→ **What is needed**: Look for "odebrat" in every line of the listing. Copy the lines that have it.

..........

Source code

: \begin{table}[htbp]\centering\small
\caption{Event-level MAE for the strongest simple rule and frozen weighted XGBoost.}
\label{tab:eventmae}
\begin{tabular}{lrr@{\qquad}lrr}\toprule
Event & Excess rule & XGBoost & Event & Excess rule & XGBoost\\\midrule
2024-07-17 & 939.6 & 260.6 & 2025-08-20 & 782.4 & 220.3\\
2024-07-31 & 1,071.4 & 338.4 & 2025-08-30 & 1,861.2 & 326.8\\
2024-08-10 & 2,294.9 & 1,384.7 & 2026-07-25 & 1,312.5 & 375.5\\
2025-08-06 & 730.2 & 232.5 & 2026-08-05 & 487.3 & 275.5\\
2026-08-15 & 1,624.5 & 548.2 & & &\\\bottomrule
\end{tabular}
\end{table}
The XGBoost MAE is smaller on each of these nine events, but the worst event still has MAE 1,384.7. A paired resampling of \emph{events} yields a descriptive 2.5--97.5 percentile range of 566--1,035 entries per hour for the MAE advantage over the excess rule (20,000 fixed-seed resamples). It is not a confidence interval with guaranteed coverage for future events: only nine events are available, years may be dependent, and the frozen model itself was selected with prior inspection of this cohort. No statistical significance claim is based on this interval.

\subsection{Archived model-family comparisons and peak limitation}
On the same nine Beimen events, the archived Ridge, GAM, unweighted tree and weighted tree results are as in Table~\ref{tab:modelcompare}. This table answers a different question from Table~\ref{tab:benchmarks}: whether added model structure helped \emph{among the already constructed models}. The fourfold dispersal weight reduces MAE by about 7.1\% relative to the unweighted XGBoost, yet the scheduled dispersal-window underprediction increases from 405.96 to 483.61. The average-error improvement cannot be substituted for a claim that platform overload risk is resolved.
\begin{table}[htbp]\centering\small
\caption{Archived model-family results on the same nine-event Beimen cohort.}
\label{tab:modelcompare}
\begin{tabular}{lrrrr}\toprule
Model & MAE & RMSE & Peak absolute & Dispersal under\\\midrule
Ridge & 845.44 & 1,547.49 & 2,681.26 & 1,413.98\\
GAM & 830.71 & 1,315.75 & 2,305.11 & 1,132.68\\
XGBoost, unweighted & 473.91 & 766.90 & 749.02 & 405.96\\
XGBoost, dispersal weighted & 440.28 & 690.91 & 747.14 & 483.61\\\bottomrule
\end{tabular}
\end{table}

..........

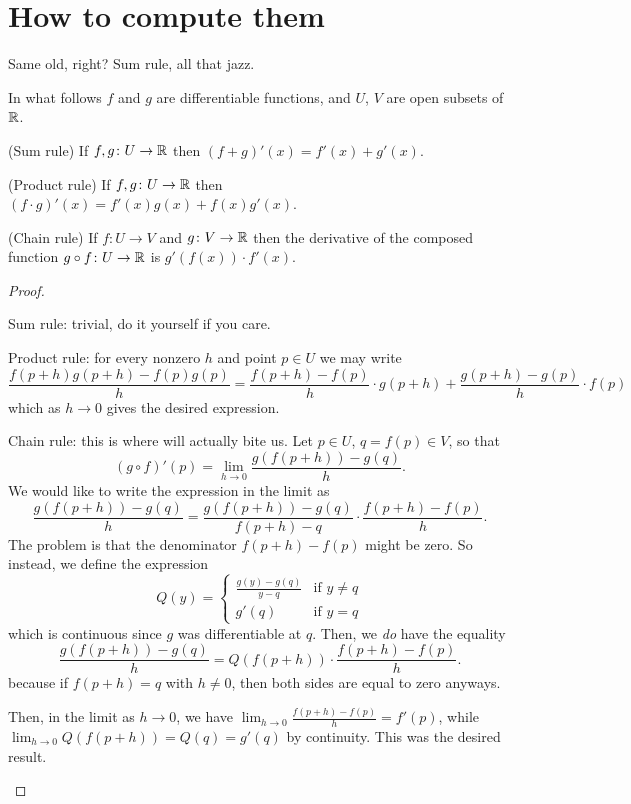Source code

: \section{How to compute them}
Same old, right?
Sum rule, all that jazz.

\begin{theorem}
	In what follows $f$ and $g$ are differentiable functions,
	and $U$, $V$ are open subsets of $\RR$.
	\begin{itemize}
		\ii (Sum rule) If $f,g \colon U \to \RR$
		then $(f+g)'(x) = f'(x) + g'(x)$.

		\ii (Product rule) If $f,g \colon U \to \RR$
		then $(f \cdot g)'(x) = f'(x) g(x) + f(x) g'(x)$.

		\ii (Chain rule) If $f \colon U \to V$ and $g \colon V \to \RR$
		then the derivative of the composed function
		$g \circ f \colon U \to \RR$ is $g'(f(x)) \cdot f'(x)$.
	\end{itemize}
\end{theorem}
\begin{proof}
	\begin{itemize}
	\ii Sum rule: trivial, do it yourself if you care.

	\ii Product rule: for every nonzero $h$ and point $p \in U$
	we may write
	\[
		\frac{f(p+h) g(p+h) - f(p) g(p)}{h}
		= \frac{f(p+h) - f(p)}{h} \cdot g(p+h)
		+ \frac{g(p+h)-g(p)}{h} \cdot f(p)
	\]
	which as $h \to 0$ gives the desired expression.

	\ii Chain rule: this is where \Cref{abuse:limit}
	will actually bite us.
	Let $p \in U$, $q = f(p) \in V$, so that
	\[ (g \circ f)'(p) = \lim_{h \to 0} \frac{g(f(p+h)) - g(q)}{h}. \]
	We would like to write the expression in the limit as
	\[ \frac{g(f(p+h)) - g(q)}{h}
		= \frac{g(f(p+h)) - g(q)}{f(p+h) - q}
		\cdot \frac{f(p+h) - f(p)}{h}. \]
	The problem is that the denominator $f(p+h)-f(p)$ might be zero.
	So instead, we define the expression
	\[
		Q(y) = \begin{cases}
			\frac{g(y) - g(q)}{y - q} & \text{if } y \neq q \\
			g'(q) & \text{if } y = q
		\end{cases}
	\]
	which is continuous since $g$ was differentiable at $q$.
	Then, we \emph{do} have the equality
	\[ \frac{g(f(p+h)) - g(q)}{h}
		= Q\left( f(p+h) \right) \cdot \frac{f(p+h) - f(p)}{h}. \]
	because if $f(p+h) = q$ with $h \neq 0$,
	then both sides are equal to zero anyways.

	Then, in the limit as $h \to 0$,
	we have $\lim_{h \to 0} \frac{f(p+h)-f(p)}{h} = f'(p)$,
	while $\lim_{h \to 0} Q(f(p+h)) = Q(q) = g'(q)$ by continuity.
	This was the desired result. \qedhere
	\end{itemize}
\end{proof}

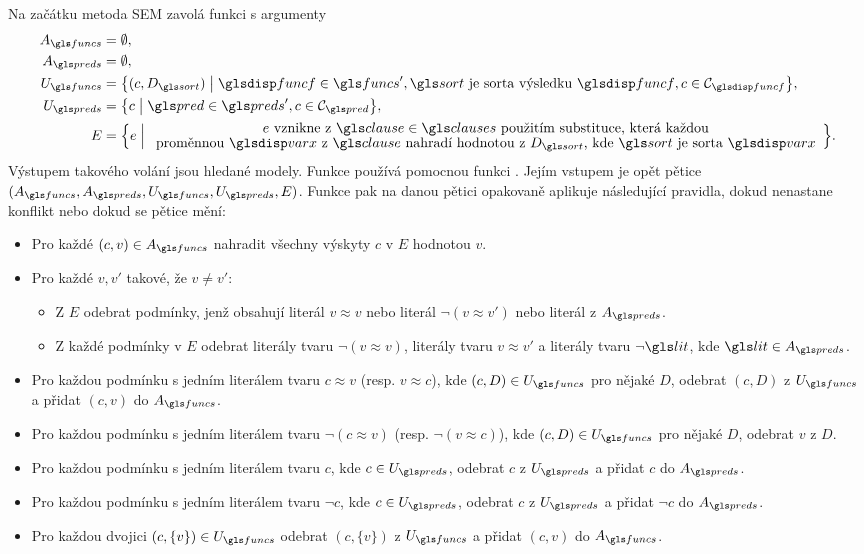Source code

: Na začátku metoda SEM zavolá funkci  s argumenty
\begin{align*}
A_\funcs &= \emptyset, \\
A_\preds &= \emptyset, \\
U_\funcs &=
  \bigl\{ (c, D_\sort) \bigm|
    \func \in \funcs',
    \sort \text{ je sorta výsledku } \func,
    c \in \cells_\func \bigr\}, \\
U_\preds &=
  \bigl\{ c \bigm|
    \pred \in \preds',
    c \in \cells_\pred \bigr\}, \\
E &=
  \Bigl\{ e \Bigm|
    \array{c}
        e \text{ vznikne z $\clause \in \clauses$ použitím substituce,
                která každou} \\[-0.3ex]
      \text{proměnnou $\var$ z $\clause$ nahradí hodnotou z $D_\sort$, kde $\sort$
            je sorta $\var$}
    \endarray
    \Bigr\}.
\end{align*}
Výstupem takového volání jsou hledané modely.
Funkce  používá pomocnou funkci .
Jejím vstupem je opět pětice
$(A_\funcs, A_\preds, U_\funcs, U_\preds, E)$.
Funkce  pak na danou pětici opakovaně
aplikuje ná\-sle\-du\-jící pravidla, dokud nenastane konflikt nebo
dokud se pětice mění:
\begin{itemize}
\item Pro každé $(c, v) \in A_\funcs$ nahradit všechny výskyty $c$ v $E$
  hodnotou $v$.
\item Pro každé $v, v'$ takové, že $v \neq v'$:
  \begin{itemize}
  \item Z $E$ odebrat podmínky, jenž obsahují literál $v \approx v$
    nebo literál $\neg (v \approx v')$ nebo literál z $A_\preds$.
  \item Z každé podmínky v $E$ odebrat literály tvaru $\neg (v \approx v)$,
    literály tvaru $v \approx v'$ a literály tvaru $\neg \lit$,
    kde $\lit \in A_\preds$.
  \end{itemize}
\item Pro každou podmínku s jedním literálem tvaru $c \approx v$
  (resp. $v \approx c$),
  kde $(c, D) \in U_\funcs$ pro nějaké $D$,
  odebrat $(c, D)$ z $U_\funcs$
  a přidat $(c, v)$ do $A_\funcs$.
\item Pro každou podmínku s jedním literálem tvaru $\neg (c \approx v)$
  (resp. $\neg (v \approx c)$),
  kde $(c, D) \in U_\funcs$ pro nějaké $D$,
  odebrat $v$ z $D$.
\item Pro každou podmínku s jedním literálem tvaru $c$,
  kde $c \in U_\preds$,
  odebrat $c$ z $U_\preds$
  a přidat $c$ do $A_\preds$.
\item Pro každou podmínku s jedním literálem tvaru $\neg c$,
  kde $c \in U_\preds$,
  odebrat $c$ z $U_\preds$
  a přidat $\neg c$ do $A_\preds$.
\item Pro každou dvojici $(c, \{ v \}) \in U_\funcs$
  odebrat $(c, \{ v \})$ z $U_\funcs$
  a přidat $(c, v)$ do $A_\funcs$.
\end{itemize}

..........

→ **Written response**:
  \item Z $E$ odebrat podmínky, jenž obsahují literál $v \approx v$
  \item Z každé podmínky v $E$ odebrat literály tvaru $\neg (v \approx v)$,
  odebrat $(c, D)$ z $U_\funcs$
  odebrat $v$ z $D$.
  odebrat $c$ z $U_\preds$
  odebrat $c$ z $U_\preds$
  odebrat $(c, \{ v \})$ z $U_\funcs$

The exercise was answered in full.